What you will do – Using the records that follow, copy every line containing the word "Overview".

Available records –
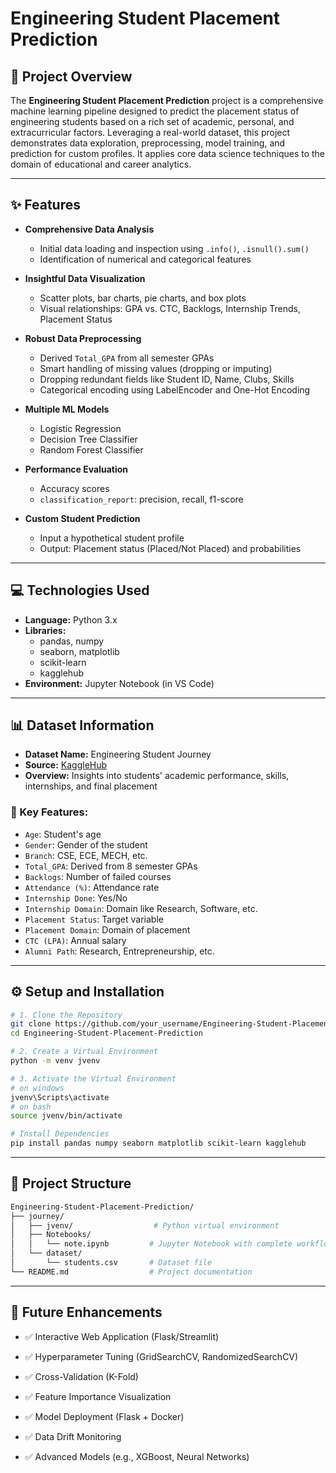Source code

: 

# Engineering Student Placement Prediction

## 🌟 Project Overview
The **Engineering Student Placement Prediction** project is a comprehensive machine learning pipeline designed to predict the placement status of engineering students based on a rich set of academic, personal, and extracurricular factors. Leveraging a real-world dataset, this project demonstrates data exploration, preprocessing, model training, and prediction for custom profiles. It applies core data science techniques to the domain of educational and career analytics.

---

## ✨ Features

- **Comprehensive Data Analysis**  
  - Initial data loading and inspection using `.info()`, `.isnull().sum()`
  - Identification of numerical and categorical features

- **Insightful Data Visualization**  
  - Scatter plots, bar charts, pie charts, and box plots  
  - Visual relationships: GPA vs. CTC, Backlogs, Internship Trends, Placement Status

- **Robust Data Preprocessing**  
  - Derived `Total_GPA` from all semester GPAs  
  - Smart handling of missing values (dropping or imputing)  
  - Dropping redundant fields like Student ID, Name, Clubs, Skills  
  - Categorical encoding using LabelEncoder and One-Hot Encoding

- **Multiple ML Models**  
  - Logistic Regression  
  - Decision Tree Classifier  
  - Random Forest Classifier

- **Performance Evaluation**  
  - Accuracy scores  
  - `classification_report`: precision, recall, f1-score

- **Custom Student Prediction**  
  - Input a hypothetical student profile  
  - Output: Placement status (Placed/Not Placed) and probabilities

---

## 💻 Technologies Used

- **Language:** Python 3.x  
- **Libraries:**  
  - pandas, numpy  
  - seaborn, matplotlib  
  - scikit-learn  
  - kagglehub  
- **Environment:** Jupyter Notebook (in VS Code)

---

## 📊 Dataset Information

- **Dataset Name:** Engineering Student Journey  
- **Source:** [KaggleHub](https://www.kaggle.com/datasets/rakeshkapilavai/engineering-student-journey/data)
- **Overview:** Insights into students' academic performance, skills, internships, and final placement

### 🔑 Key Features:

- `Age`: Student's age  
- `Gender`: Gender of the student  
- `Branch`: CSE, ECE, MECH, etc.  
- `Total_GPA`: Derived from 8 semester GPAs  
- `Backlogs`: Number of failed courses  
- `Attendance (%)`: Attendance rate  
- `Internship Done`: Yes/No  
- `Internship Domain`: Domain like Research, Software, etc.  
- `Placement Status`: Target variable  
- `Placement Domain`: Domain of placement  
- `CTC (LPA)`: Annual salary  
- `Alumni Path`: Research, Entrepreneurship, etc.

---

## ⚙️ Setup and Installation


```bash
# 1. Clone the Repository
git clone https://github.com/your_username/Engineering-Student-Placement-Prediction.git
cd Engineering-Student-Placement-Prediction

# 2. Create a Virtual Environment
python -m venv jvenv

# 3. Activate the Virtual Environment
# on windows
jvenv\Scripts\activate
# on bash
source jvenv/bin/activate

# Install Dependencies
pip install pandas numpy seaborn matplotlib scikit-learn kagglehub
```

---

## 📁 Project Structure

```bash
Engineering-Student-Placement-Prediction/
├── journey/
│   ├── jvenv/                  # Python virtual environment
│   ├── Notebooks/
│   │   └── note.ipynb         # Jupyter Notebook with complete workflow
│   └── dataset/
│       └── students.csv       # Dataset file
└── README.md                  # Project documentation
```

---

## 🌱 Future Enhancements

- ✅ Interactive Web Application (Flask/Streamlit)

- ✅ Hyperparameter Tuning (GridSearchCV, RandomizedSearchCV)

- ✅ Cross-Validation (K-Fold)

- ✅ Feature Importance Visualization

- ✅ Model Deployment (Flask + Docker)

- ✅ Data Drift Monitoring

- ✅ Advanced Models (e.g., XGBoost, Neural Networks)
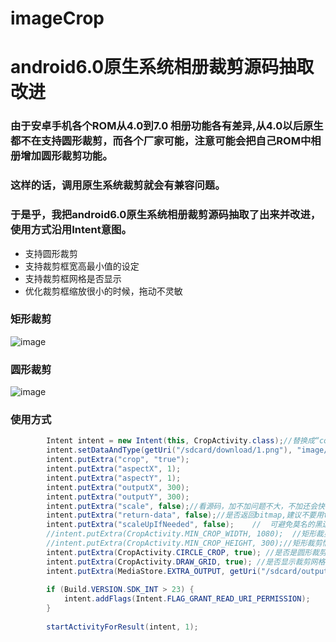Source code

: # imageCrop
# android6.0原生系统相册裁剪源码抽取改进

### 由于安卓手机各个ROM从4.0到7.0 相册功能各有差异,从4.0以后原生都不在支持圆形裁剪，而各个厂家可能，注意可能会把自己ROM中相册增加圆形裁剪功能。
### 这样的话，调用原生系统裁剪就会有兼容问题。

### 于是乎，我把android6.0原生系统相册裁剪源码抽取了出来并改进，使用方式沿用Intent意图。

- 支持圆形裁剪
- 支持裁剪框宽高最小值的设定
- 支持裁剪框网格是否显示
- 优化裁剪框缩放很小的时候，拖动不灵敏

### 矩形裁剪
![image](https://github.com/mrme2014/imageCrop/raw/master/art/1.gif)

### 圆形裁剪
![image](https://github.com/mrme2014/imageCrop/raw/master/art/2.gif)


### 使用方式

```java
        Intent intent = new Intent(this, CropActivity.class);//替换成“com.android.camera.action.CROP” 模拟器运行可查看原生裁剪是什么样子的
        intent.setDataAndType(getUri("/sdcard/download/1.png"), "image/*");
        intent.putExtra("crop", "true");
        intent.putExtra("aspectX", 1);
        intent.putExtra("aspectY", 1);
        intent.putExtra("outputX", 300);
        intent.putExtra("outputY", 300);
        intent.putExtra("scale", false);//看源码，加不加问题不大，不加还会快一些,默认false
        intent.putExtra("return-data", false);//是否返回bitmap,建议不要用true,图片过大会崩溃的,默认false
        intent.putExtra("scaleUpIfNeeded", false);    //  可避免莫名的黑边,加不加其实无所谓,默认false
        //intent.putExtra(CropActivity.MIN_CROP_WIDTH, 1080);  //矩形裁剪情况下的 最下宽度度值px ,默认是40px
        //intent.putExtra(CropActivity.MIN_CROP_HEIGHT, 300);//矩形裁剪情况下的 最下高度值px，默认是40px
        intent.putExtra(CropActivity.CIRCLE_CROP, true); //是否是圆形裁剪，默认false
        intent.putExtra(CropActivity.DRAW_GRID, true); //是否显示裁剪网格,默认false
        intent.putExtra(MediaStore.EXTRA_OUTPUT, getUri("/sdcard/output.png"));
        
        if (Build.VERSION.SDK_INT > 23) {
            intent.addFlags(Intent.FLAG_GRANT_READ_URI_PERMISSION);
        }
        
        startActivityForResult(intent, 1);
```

Response to the exercise –
## 🌟 Project Overview
- **Overview:** Insights into students' academic performance, skills, internships, and final placement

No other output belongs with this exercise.